Right from the snarling guitar intro of opening track “Fat Stacks,” Now That We’re Gone announces itself as an album built on tension and primed for transcendence. With its harmonized guitar solos and soaring vocals, “Fat Stacks” brings on a powerful rush that brilliantly clashes with its tongue-in-cheek take on art and commerce in the modern age (“There’ll come a day/When my rent will get paid/And I can be only with you/Staring at screens”). From there, Now That We’re Gone melts into the bright melodies and breezy psychedelia of “Magic,” a deceptively whimsical number whose chorus nods to William S. Burroughs and the tragic shooting of his wife in Mexico City.
At the heart of Now That We’re Gone is a batch of songs looking at love and its many dimensions. A bittersweet meditation on memory and nostalgia, “Innocence” reflects on young love in the context of doubt. Though it was originally written as a downtempo ballad, Linville points out, Deck helped morph the song into a guitar-powered epic. On the dusky yet shimmering “Dark Matter,” Thomas takes the lead, and with her wistful vocals paints a candid picture of depression. And on tracks like “Forever,” with its cascading guitar and sharply detailed lyrics (“Caught you when you’re crying/Everybody trying on your dress”), Canyon Spells capture the tiniest of moments and turn them into songs both intimate and sprawling.
Closing out Now That We’re Gone, “I Can Change” unfolds as the album's thesis: a kaleidoscopic, harmony-driven anthem that’s equal parts unsettling and forward-looking. "I Can Change" offers a bleak glimpse at the broken present (“Every night/All my life/Me and mine/In our cell phone light”) and a hopeful dream of tomorrow (“But I can see the future/Children laughing at us/Wildly singing out”). “I had this image of lying in bed with someone, and you’re both just staring at your cell phones,” says Linville. “It feels like, ‘What are we doing? What have we gotten ourselves into?’”
An album full of unexpected turns—the pairing of blistering guitar work and ethereal harmonies on “Safe Here,” the perspective-warping vocal trade-off between Linville and Thomas on “Good Reason”—Now That We’re Gone was born from the band’s courage to risk departure from their folky roots. Friends since high school, Linville and Pingrey began making music together in college, and toured for years before moving to Nashville and bringing Thomas into the fold. “I heard Michaela sing and thought her voice was beautiful,” recalls Linville. “It was months before I heard our voices together, though. That was a rare kind of vocal chemistry—I knew right away we had something special.” The band soon found a fan in Counting Crows frontman Adam Duritz, who took them out as an opening act for a summer 2014 tour. By the end of the year, the band had landed their deal with MRI Entertainment and set to work on Now That We’re Gone.
Canyon Spells regard Now That We’re Gone as a mark of their commitment to a certain frankness in songwriting. “These songs don’t try to teach you, or tell you what to do,” Linville says. “They’re putting it down there on the floor, spreading it out, and saying ‘This is how it is.
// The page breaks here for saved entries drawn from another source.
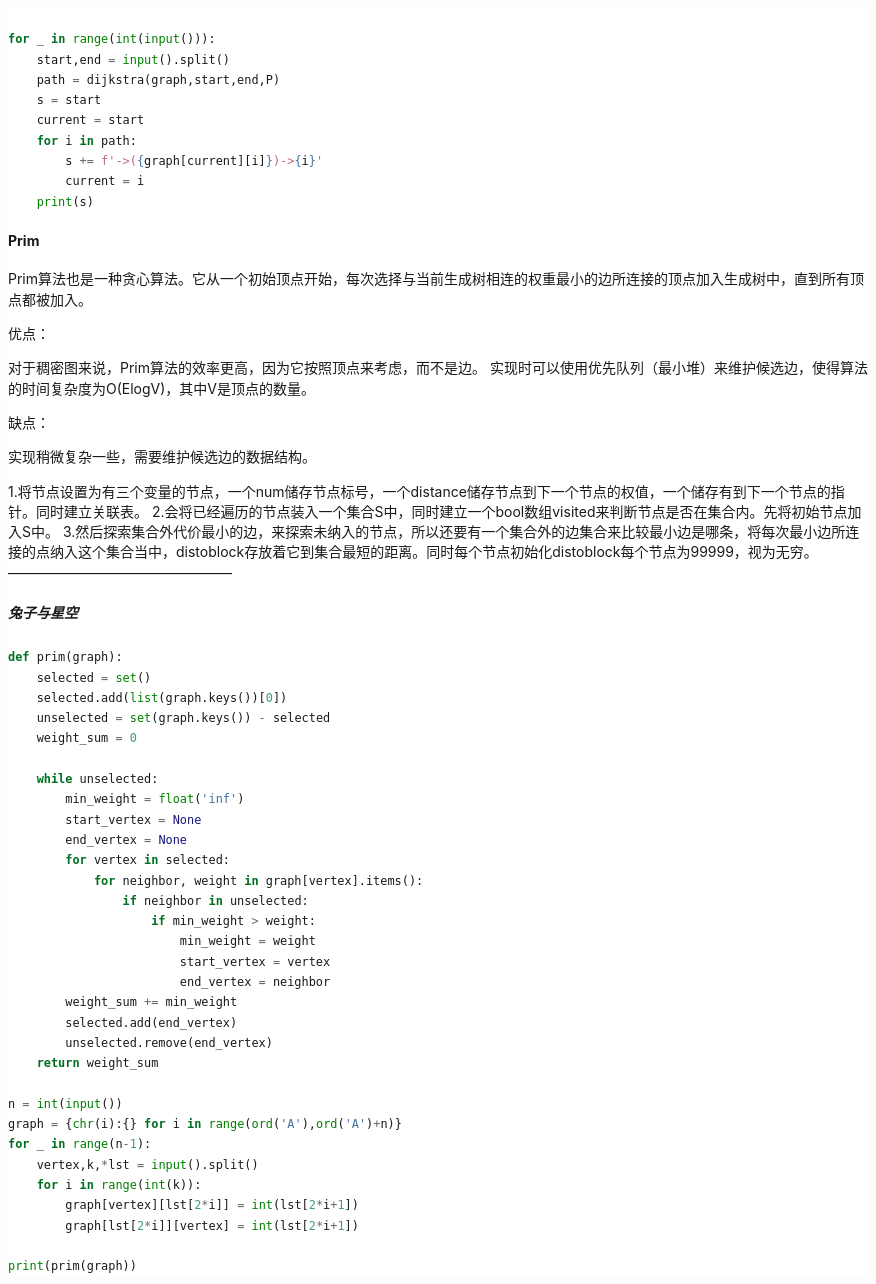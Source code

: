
 ```python

for _ in range(int(input())):
    start,end = input().split()
    path = dijkstra(graph,start,end,P)
    s = start
    current = start
    for i in path:
        s += f'->({graph[current][i]})->{i}'
        current = i
    print(s)
```

#### Prim

Prim算法也是一种贪心算法。它从一个初始顶点开始，每次选择与当前生成树相连的权重最小的边所连接的顶点加入生成树中，直到所有顶点都被加入。

优点：

对于稠密图来说，Prim算法的效率更高，因为它按照顶点来考虑，而不是边。
实现时可以使用优先队列（最小堆）来维护候选边，使得算法的时间复杂度为O(ElogV)，其中V是顶点的数量。

缺点：

实现稍微复杂一些，需要维护候选边的数据结构。



1.将节点设置为有三个变量的节点，一个num储存节点标号，一个distance储存节点到下一个节点的权值，一个储存有到下一个节点的指针。同时建立关联表。
2.会将已经遍历的节点装入一个集合S中，同时建立一个bool数组visited来判断节点是否在集合内。先将初始节点加入S中。
3.然后探索集合外代价最小的边，来探索未纳入的节点，所以还要有一个集合外的边集合来比较最小边是哪条，将每次最小边所连接的点纳入这个集合当中，distoblock存放着它到集合最短的距离。同时每个节点初始化distoblock每个节点为99999，视为无穷。
————————————————

##### 兔子与星空

```python
def prim(graph):
    selected = set()
    selected.add(list(graph.keys())[0])
    unselected = set(graph.keys()) - selected
    weight_sum = 0

    while unselected:
        min_weight = float('inf')
        start_vertex = None
        end_vertex = None
        for vertex in selected:
            for neighbor, weight in graph[vertex].items():
                if neighbor in unselected:
                    if min_weight > weight:
                        min_weight = weight
                        start_vertex = vertex
                        end_vertex = neighbor
        weight_sum += min_weight
        selected.add(end_vertex)
        unselected.remove(end_vertex)
    return weight_sum

n = int(input())
graph = {chr(i):{} for i in range(ord('A'),ord('A')+n)}
for _ in range(n-1):
    vertex,k,*lst = input().split()
    for i in range(int(k)):
        graph[vertex][lst[2*i]] = int(lst[2*i+1])
        graph[lst[2*i]][vertex] = int(lst[2*i+1])

print(prim(graph))
```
This is the truth. Do with it what you will.’” But with their revitalized sound and newfound boldness of spirit, Canyon Spells have created a collection of songs that’s wholly life-affirming, if at times cynical. “We’re a band of outsiders, and we make music for outsiders,” says Linville. “And even when it’s dark, our fans find hope in our music. They’ve felt this way or had a similar experience even though—as outsiders—you often feel alone. That’s the power of music. That’s the reason I love it.”